### [TASK BRIEF]
Exclude all pictures, then write out exactly the lines below from the first one through the line with "(2) Where any".

### [INPUT FOR THIS TASK]
"""
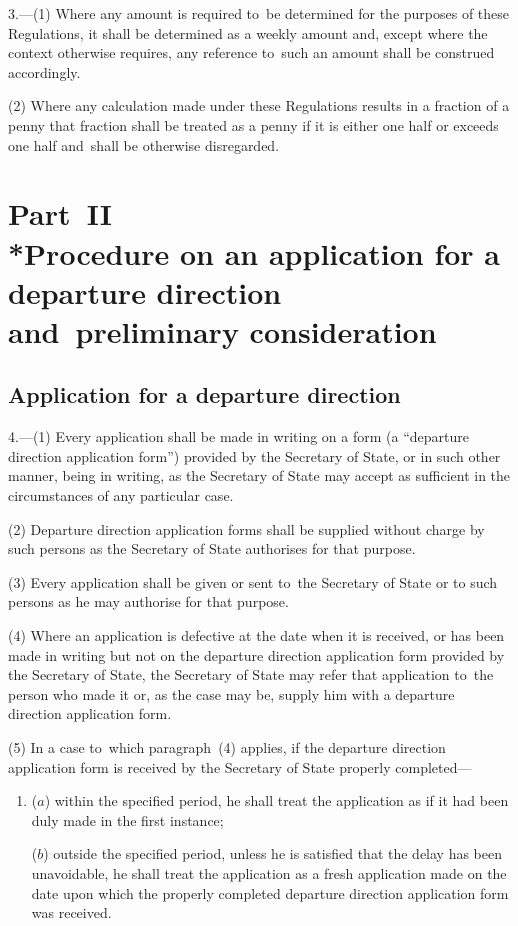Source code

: \documentclass[12pt,a4paper]{article}
\begin{document}
3.—(1) Where any amount is required to~be determined for
the purposes of these Regulations, it shall be determined as a weekly amount
and, except where the context otherwise requires, any reference to~such an
amount shall be construed accordingly.

(2) Where any calculation made under these Regulations results in a fraction of
a penny that fraction shall be treated as a penny if it is either one half or
exceeds one half and~shall be otherwise disregarded.

\section[Part~II --- Procedure on an application for a departure direction and~preliminary consideration]{Part~II\\*Procedure on an application for a departure direction and~preliminary consideration}

\renewcommand\parthead{--- Part~II}

\subsection[4. Application for a departure direction]{Application for a departure direction}

4.—(1) Every application shall
be made in writing on a form (a “departure direction application form”) provided
by the Secretary of State, or in such other manner, being in writing, as the
Secretary of State may accept as sufficient in the circumstances of any
particular case.

(2) Departure direction application forms shall be supplied without charge by
such persons as the Secretary of State authorises for that purpose.

(3) Every application shall be given or sent to~the Secretary of State or to
such persons as he may authorise for that purpose.

(4) Where an application is defective at the date when it is received, or has
been made in writing but not on the departure direction application form
provided by the Secretary of State, the Secretary of State may refer that
application to~the person who made it or, as the case may be, supply him with a
departure direction application form.

(5) In a case to~which paragraph~(4) applies, if the departure direction
application form is received by the Secretary of State properly completed—
\begin{enumerate}\item[]
($a$) within the specified period, he shall treat the application as if it had been
duly made in the first instance;

($b$) outside the specified period, unless he is satisfied that the delay has been
unavoidable, he shall treat the application as a fresh application made on the
date upon which the properly completed departure direction application form was
received.
\end{enumerate}
\end{document}
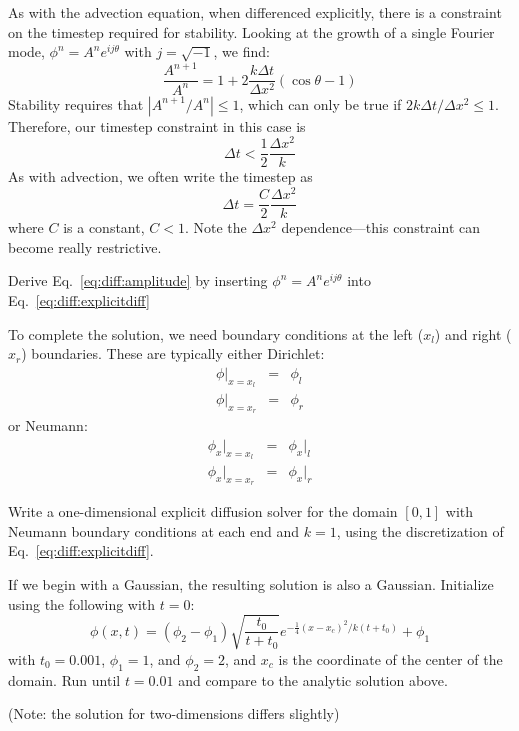 As with the advection equation, when differenced explicitly, there is
a constraint on the timestep required for stability.  Looking at the
growth of a single Fourier mode, $\phi^n = A^n e^{ij\theta}$ with $j =
\sqrt{-1}$, we find:
\begin{equation}
\label{eq:diff:amplitude}
\frac{A^{n+1}}{A^n} = 1 + 2 \frac{k \Delta t}{\Delta x^2} ( \cos\theta - 1)
\end{equation}
Stability requires that $|A^{n+1}/A^n| \le 1$, which can only be true
if $2k\Delta t/\Delta x^2 \le 1$.  Therefore, our timestep
constraint in this case is
\begin{equation}
\label{eq:diff:dt}
\Delta t < \frac{1}{2} \frac{\Delta x^2}{k}
\end{equation}
As with advection, we often write the timestep as
\begin{equation}
\Delta t = \frac{C}{2} \frac{\Delta x^2}{k}
\end{equation}
where $C$ is a constant, $C < 1$. 
Note the $\Delta x^2$ dependence---this constraint can become really
restrictive.

\begin{exercise}
Derive Eq.~\ref{eq:diff:amplitude} by inserting $\phi^n = A^n e^{ij\theta}$
into Eq.~\ref{eq:diff:explicitdiff}
\end{exercise}

To complete the solution, we need boundary conditions at the left
($x_l$) and right ($x_r$) boundaries.  These are typically either
Dirichlet:
\begin{eqnarray}
\phi |_{x=x_l} &=& \phi_l\\
\phi |_{x=x_r} &=& \phi_r
\end{eqnarray}
or Neumann:
\begin{eqnarray}
\phi_x |_{x=x_l} &=& \phi_x |_l\\
\phi_x |_{x=x_r} &=& \phi_x |_r
\end{eqnarray}

\begin{exercise}
{Write a one-dimensional explicit diffusion solver for the
  domain $[0,1]$ with Neumann boundary conditions at each end and $k = 1$,
  using the discretization of Eq.~\ref{eq:diff:explicitdiff}.

  If we begin with a Gaussian, the resulting solution is also a Gaussian.
  Initialize using the following with $t = 0$:
  \begin{equation}
   \phi(x,t) = (\phi_2 - \phi_1) \sqrt{\frac{t_0}{t + t_0}} e^{-\frac{1}{4}(x - x_c)^2/k(t+t_0)} + \phi_1
  \end{equation}
  with $t_0 = 0.001$, $\phi_1 = 1$, and $\phi_2 = 2$, and $x_c$ is the
  coordinate of the center of the domain.  Run until $t = 0.01$ and
  compare to the analytic solution above.

  (Note: the solution for two-dimensions differs slightly) }
\end{exercise}


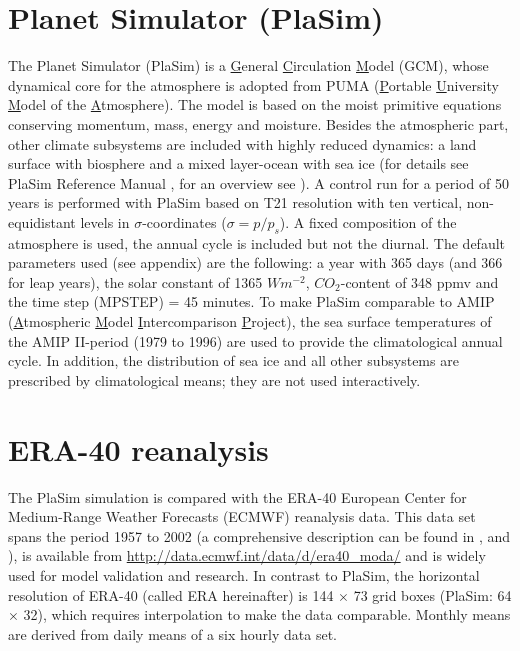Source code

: \documentclass[12pt,a4paper,twoside,openright,headinclude,liststotoc,bibtotoc]{scrreprt}
\begin{document}
\vspace{-0.4cm}
\section{Planet Simulator (PlaSim)}
\vspace{-0.4cm}
The Planet Simulator (PlaSim) is a {\underline{G}eneral \underline{C}irculation \underline{M}odel} (GCM), whose dynamical core for the atmosphere is adopted from PUMA (\underline{P}ortable \underline{U}niversity \underline{M}odel of the \underline{A}tmosphere). The model is based on the moist primitive equations conserving momentum, mass, energy and moisture. Besides the atmospheric part, other climate subsystems are included with highly reduced dynamics: a land surface with biosphere and a mixed layer-ocean with sea ice (for details see PlaSim Reference Manual \citet{Lunkeit2007a}, for an overview see \citet{Fraedrich2005aa}). A control run for a period of 50 years is performed with PlaSim based on T21 resolution with ten vertical, non-equidistant levels in $\sigma$-coordinates ($\sigma=p/p_{s}$). A fixed composition of the atmosphere is used, the annual cycle is included but not the diurnal. The default parameters used (see appendix) are the following: a year with 365 days (and 366 for leap years), the solar constant of 1365 ${Wm^{-2}}$, $CO_{2}$-content of 348 ppmv and the time step (MPSTEP) = 45 minutes. To make PlaSim comparable to AMIP (\underline{A}tmospheric \underline{M}odel \underline{I}ntercomparison \underline{P}roject), the sea surface temperatures of the AMIP II-period (1979 to 1996) are used to provide the climatological annual cycle. In addition, the distribution of sea ice and all other subsystems are prescribed by climatological means; they are not used interactively.

\vspace{-0.4cm}
\section{ERA-40 reanalysis}
\vspace{-0.4cm}
The PlaSim simulation is compared with the ERA-40 European Center for Medium-Range Weather Forecasts (ECMWF) reanalysis data. This data set spans the period 1957 to 2002 (a comprehensive description can be found in \citet {Kaallberg2005}, \citet{Gibson1997} and \citet{Simmons2000}), is available from \url{http://data.ecmwf.int/data/d/era40_moda/} and is widely used for model validation and research. In contrast to PlaSim, the horizontal resolution of ERA-40 (called ERA hereinafter) is 144 $\times$ 73 grid boxes (PlaSim: 64 $\times$ 32), which requires interpolation to make the data comparable. Monthly means are derived from daily means of a six hourly data set. 
\end{document}
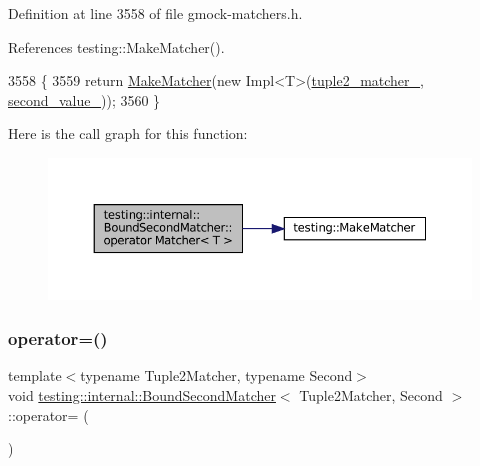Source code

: Definition at line 3558 of file gmock-\/matchers.\+h.



References testing\+::\+Make\+Matcher().


\begin{DoxyCode}
3558                               \{
3559     \textcolor{keywordflow}{return} \hyperlink{namespacetesting_a37fd8029ac00e60952440a3d9cca8166}{MakeMatcher}(\textcolor{keyword}{new} Impl<T>(\hyperlink{classtesting_1_1internal_1_1BoundSecondMatcher_a4e73978cc5f6972a37b01832380f099e}{tuple2\_matcher\_}, 
      \hyperlink{classtesting_1_1internal_1_1BoundSecondMatcher_a5b0de81ac5ff6e7d9e21cb8bfeaacaf5}{second\_value\_}));
3560   \}
\end{DoxyCode}
Here is the call graph for this function\+:
\nopagebreak
\begin{figure}[H]
\begin{center}
\leavevmode
\includegraphics[width=350pt]{classtesting_1_1internal_1_1BoundSecondMatcher_abc5264ca86c2440b663036dcfb5403de_cgraph}
\end{center}
\end{figure}
\mbox{\label{classtesting_1_1internal_1_1BoundSecondMatcher_a62f714cb2c7388cb582aaae0110bfe49}} 
\subsubsection{\texorpdfstring{operator=()}{operator=()}}
{\footnotesize\ttfamily template$<$typename Tuple2\+Matcher, typename Second$>$ \\
void \hyperlink{classtesting_1_1internal_1_1BoundSecondMatcher}{testing\+::internal\+::\+Bound\+Second\+Matcher}$<$ Tuple2\+Matcher, Second $>$\+::operator= (\begin{DoxyParamCaption}\item[{const \hyperlink{classtesting_1_1internal_1_1BoundSecondMatcher}{Bound\+Second\+Matcher}$<$ Tuple2\+Matcher, Second $>$ \&}]{ }\end{DoxyParamCaption})\hspace{0.3cm}{\ttfamily [inline]}}



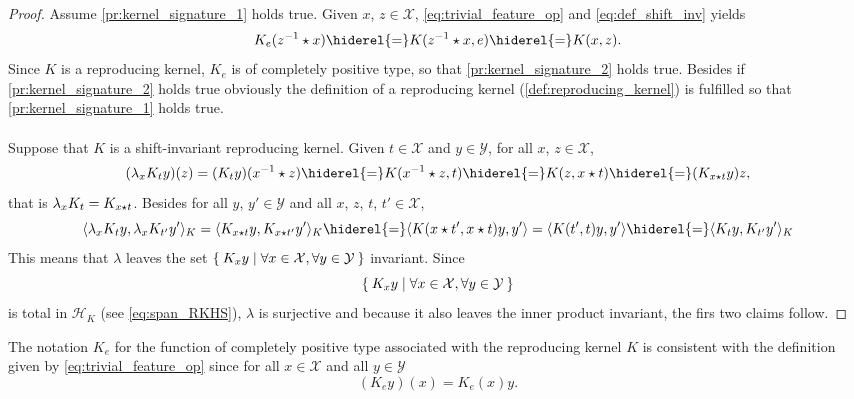 \begin{proof} Assume \cref{pr:kernel_signature_1} holds true. Given $x$, $z\in\mathcal{X}$, \cref{eq:trivial_feature_op} and \cref{eq:def_shift_inv} yields
\begin{dmath*}
K_e(\inv{z}\groupop x)\hiderel{=}K(\inv{z} \groupop x,e)\hiderel{=}K(x,z).
\end{dmath*}
Since $K$ is a reproducing kernel, $K_e$ is of completely positive type, so that \cref{pr:kernel_signature_2} holds true. Besides if \cref{pr:kernel_signature_2} holds true obviously the definition of a reproducing kernel (\cref{def:reproducing_kernel}) is fulfilled so that \cref{pr:kernel_signature_1} holds true.
\paragraph{}
Suppose that $K$ is a shift-invariant reproducing kernel. Given $t\in\mathcal{X}$ and $y\in\mathcal{Y}$, for all $x$, $z\in\mathcal{X}$,
\begin{dmath*}
(\lambda_xK_ty)(z)=(K_ty)(\inv{x}\groupop z)\hiderel{=}K(\inv{x}\groupop z,t)\hiderel{=}K(z,x\groupop t)\hiderel{=}(K_{x\groupop t}y)z,
\end{dmath*}
that is $\lambda_xK_t=K_{x\star t}$. Besides for all $y$, $y'\in\mathcal{Y}$ and all $x$, $z$, $t$, $t'\in\mathcal{X}$,
\begin{dmath*}
\inner{\lambda_xK_ty, \lambda_xK_{t'}y'}_K=\inner{K_{x\groupop t}y, K_{x \groupop t'}y'}_K\hiderel{=}\inner{K(x \groupop t', x \groupop t)y,y'}=\inner{K(t',t)y, y'}\hiderel{=}\inner{K_ty, K_{t'}y'}_K
\end{dmath*}
This means that $\lambda$ leaves the set $\Set{K_xy|\forall x\in\mathcal{X}, \forall y\in\mathcal{Y}}$ invariant.
Since \begin{dmath*}
\Set{K_xy|\forall x\in\mathcal{X}, \forall y\in\mathcal{Y}}
\end{dmath*}
is total in $\mathcal{H}_K$ (see \cref{eq:span_RKHS}), $\lambda$ is surjective and because it also leaves the inner product invariant, the firs two claims follow.
\end{proof}
The notation $K_e$ for the function of completely positive type associated with the reproducing kernel $K$
is consistent with the definition given by \cref{eq:trivial_feature_op} since for all $x\in\mathcal{X}$ and all $y\in\mathcal{Y}$
\begin{dmath*}
(K_ey)(x)=K_e(x)y.
\end{dmath*}

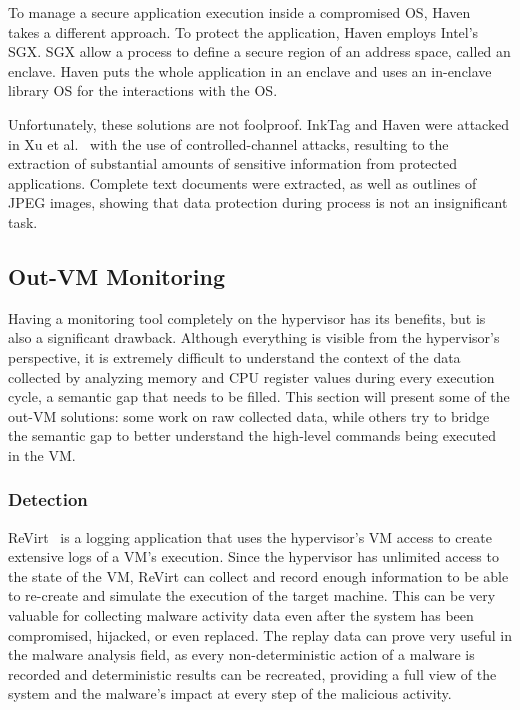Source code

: \par To manage a secure application execution inside a compromised \ac{OS}, Haven~\cite{baumann2015shielding} takes a different approach. To protect the application, Haven employs Intel's \ac{SGX}. \ac{SGX} allow a process to define a secure region of an address space, called an enclave. Haven puts the whole application in an enclave and uses an in-enclave library \ac{OS} for the interactions with the \ac{OS}.

\par Unfortunately, these solutions are not foolproof. InkTag and Haven were attacked in Xu et al.~\cite{xu2015controlled} with the use of controlled-channel attacks, resulting to the extraction of substantial amounts of sensitive information from protected applications. Complete text documents were extracted, as well as outlines of JPEG images, showing that data protection during process is not an insignificant task. 


\subsection{Out-\ac{VM} Monitoring}\label{sub:outvm}
Having a monitoring tool completely on the hypervisor has its benefits, but is also a significant drawback. Although everything is visible from the hypervisor's perspective, it is extremely difficult to understand the context of the data collected by analyzing memory and \ac{CPU} register values during every execution cycle, a semantic gap that needs to be filled. This section will present some of the out-\ac{VM} solutions: some work on raw collected data, while others try to bridge the semantic gap to better understand the high-level commands being executed in the \ac{VM}.

\subsubsection{Detection}

\par ReVirt~\cite{dunlap2002revirt} is a logging application that uses the hypervisor’s \ac{VM} access to create extensive logs of a \ac{VM}’s execution. Since the hypervisor has unlimited access to the state of the \ac{VM}, ReVirt can collect and record enough information to be able to re-create and simulate the execution of the target machine. This can be very valuable for collecting malware activity data even after the system has been compromised, hijacked, or even replaced. The replay data can prove very useful in the malware analysis field, as every non-deterministic action of a malware is recorded and deterministic results can be recreated, providing a full view of the system and the malware's impact at every step of the malicious activity.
"""
### [COMPLETED TASK]
Source code

: \documentclass[12pt,a4paper]{article}
\begin{document}
3.—(1) Where any amount is required to~be determined for
the purposes of these Regulations, it shall be determined as a weekly amount
and, except where the context otherwise requires, any reference to~such an
amount shall be construed accordingly.

(2) Where any calculation made under these Regulations results in a fraction of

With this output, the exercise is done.